Július Kozma

Personal information
- Born: 1 June 1929 Bratislava, Czechoslovakia
- Died: 26 November 2009 (aged 80)

Chess career
- Country: Czechoslovakia Slovakia
- Title: International Master (1957)

= Július Kozma =

Slovak chess player (1929–2009)

Július Kozma (1 June 1929 – 26 November 2009) was a Slovak chess player, International Master (IM) (1957), Czechoslovak Chess Championship winner (1967), European Team Chess Championship team and individual medalist (1957).

==Biography==
From the second half of the 1950s to the end of 1960s Július Kozma was one of top Czechoslovak chess players. He was repeated participant of Czechoslovak Chess Championship, where in 1967 in Bratislava he won a gold medal. In 1955 and 1956 Július Kozma twice won Czechoslovak Army Chess Championships. He has achieved several successes in international chess tournaments, including won tournament in Bratislava (1957). In 1957, he was awarded the FIDE International Master (IM) title.

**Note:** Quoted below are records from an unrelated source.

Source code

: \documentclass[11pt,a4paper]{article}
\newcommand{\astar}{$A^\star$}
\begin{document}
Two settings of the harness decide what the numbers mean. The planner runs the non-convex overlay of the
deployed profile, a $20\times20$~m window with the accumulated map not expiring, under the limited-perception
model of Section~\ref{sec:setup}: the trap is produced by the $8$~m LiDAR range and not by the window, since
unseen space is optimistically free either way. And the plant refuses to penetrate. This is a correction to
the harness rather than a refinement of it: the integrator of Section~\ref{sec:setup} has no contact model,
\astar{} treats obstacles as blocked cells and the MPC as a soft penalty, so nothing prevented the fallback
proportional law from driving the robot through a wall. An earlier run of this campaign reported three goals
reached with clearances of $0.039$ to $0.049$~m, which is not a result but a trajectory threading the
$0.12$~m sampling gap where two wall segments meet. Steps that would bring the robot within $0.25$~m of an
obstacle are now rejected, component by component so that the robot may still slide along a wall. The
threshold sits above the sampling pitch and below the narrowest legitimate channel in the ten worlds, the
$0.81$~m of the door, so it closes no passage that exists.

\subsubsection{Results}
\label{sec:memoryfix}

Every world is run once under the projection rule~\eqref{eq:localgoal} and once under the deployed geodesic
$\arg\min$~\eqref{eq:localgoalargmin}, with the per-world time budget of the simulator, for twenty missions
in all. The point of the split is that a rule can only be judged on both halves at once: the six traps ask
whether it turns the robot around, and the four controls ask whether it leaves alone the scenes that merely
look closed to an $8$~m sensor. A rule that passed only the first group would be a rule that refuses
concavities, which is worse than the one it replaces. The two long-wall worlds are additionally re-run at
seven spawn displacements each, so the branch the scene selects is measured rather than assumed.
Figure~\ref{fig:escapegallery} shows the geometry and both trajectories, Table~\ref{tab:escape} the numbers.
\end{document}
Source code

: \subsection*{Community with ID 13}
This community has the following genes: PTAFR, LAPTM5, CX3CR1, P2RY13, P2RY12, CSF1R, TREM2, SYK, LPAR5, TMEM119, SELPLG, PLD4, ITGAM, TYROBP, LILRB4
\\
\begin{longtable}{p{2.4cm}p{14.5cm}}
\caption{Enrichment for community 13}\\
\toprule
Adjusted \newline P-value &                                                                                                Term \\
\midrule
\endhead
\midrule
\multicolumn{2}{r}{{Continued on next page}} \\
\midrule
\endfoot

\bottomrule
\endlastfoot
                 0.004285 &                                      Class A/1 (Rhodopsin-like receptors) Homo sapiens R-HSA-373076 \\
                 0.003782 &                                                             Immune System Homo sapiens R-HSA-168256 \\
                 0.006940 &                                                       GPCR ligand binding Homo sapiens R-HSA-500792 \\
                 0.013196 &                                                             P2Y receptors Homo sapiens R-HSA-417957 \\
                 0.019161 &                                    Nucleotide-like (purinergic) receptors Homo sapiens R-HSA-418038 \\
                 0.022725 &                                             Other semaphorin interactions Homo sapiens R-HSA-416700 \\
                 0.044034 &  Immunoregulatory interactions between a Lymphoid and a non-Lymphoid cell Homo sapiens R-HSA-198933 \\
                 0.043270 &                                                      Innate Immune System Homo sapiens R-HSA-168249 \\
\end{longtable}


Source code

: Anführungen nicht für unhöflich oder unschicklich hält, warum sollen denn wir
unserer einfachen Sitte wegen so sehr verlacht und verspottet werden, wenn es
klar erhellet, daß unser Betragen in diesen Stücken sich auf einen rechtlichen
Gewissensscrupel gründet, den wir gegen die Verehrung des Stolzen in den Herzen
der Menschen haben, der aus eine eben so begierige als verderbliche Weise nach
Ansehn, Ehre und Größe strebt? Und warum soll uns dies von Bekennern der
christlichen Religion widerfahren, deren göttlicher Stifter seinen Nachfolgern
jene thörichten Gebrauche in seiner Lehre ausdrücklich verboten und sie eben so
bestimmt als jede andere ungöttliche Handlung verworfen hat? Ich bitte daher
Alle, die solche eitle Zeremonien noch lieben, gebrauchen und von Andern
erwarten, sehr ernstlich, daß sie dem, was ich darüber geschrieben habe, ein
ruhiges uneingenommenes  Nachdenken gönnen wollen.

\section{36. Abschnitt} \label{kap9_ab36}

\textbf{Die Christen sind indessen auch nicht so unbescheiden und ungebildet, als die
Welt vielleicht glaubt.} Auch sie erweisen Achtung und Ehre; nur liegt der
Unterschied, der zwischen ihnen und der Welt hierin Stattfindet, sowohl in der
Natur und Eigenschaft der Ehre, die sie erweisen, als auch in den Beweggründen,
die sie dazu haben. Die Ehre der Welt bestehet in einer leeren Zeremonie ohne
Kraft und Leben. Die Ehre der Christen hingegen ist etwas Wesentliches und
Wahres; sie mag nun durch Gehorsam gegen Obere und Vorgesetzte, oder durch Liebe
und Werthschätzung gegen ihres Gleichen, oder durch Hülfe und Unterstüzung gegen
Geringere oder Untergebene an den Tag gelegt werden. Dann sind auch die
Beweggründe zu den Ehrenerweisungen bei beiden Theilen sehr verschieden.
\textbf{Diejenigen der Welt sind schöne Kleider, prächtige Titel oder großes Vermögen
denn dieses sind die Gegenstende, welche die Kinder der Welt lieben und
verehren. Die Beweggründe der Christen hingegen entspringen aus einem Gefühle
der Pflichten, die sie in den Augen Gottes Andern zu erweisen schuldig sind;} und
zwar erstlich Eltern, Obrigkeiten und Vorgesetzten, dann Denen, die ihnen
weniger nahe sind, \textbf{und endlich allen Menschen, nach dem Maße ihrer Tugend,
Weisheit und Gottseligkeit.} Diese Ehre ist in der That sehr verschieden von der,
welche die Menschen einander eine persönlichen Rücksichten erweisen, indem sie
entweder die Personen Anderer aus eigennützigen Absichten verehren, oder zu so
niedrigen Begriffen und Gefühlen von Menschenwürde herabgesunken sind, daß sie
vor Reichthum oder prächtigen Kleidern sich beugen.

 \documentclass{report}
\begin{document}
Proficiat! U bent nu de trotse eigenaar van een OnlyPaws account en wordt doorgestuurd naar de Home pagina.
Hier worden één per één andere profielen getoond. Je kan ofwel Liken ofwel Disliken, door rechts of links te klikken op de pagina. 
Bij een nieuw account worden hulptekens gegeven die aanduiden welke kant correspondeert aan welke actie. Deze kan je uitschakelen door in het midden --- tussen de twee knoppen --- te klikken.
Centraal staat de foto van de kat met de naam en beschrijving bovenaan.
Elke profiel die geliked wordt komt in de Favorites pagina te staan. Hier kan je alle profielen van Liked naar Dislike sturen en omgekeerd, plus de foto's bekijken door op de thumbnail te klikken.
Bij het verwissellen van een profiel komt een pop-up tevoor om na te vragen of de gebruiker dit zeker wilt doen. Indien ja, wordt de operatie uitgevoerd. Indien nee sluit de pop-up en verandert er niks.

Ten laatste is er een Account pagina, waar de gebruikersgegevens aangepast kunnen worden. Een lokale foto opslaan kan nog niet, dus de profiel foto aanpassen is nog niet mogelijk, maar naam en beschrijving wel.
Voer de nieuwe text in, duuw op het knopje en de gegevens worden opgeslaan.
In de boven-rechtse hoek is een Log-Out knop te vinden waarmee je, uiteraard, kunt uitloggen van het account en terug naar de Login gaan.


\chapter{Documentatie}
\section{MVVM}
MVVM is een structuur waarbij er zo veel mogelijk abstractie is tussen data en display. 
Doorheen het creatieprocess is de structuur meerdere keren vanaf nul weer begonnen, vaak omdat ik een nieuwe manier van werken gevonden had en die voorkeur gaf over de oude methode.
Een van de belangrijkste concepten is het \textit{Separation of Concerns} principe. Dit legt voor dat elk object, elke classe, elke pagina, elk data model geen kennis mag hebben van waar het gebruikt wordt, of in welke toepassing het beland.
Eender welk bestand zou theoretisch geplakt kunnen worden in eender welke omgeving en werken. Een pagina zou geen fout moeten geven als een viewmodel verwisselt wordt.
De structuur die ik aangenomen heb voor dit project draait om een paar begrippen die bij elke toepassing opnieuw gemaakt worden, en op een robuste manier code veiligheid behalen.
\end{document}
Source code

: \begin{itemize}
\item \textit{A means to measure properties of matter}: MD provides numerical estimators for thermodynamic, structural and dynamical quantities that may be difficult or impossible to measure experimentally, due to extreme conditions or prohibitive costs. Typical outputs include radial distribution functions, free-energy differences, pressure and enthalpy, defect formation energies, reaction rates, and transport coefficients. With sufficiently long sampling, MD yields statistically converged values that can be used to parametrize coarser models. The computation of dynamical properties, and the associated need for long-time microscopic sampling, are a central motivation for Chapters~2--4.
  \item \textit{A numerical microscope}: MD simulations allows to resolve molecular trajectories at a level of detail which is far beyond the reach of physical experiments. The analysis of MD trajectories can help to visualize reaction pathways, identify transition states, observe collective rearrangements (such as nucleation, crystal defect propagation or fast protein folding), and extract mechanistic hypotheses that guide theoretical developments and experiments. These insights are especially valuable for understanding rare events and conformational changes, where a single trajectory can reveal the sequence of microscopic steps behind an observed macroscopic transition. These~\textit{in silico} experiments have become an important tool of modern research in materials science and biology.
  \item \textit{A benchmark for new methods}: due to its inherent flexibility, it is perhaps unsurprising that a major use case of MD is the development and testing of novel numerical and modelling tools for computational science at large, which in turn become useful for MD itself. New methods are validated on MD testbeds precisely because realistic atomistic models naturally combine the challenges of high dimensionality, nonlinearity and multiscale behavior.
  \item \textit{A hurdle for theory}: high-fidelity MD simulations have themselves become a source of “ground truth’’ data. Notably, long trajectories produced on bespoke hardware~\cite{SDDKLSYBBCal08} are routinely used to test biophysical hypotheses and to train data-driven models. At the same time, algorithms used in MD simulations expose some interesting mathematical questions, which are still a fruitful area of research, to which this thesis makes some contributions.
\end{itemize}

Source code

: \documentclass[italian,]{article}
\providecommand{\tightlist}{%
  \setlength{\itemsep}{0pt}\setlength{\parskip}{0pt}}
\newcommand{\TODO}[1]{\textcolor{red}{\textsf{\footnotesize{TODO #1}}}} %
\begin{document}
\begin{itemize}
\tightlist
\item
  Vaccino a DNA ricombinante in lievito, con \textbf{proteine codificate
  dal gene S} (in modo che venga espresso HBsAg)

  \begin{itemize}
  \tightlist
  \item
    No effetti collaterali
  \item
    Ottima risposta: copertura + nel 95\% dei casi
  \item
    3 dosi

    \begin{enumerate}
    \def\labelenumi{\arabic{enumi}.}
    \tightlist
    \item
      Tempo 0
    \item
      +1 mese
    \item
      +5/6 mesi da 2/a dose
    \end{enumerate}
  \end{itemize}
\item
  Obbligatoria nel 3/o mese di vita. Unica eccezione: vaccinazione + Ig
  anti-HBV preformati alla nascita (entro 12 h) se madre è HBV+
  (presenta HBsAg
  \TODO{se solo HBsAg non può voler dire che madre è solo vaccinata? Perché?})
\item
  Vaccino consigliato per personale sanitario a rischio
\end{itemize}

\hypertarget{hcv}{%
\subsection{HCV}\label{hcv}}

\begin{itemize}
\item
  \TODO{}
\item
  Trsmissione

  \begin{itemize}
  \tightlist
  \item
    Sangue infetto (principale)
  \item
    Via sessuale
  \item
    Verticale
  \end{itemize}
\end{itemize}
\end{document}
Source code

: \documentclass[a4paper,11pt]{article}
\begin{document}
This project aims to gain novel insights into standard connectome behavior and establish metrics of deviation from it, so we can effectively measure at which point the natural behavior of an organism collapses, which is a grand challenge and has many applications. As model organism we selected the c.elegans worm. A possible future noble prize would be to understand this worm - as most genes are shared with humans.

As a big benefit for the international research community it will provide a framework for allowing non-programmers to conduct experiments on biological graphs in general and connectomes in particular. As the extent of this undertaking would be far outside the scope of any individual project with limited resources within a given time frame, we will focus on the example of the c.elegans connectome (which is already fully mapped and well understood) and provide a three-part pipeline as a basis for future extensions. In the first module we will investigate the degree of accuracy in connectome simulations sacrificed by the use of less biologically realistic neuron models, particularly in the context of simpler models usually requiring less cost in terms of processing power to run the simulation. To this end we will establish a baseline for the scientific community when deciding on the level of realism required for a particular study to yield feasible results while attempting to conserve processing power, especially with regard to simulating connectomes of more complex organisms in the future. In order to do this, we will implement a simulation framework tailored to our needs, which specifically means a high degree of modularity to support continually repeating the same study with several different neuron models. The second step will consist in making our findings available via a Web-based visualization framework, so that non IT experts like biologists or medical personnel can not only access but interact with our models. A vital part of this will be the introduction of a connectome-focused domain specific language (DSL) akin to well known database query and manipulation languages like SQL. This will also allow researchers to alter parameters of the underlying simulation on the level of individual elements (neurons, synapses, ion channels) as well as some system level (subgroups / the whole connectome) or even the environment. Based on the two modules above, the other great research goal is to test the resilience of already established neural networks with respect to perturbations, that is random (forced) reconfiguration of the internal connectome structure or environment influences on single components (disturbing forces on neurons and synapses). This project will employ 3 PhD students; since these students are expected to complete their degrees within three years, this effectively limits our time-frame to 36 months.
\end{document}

Július Kozma played for Czechoslovakia in the Chess Olympiads:
- In 1958, at fourth board in the 13th Chess Olympiad in Munich (+4, =4, -3),
- In 1960, at reserve board in the 14th Chess Olympiad in Leipzig (+4, =2, -3).

Július Kozma played for Czechoslovakia in the European Team Chess Championships:
- In 1957, at fifth board in the 1st European Team Chess Championship in Vienna (+3, =2, -1) and won team bronze and individual silver medals,
- In 1961, at ninth board in the 2nd European Team Chess Championship in Oberhausen (+2, =4, -3),
- In 1970, at sixt board in the 4th European Team Chess Championship in Kapfenberg (+2, =4, -1).

Július Kozma played for Czechoslovakia in the World Student Team Chess Championships:
- In 1954, at third board in the 1st World Student Team Chess Championship in Oslo (+8, =0, -1) and won team and individual gold medals,
- In 1955, at second board in the 2nd World Student Team Chess Championship in Lyon (+5, =1, -6),
- In 1956, at second board in the 3rd World Student Team Chess Championship in Uppsala (+2, =3, -2),
- In 1957, at second board in the 4th World Student Team Chess Championship in Reykjavík (+2, =7, -2) and won team bronze medal,
- In 1958, at second board in the 5th World Student Team Chess Championship in Varna (+3, =5, -1) and won team bronze medal.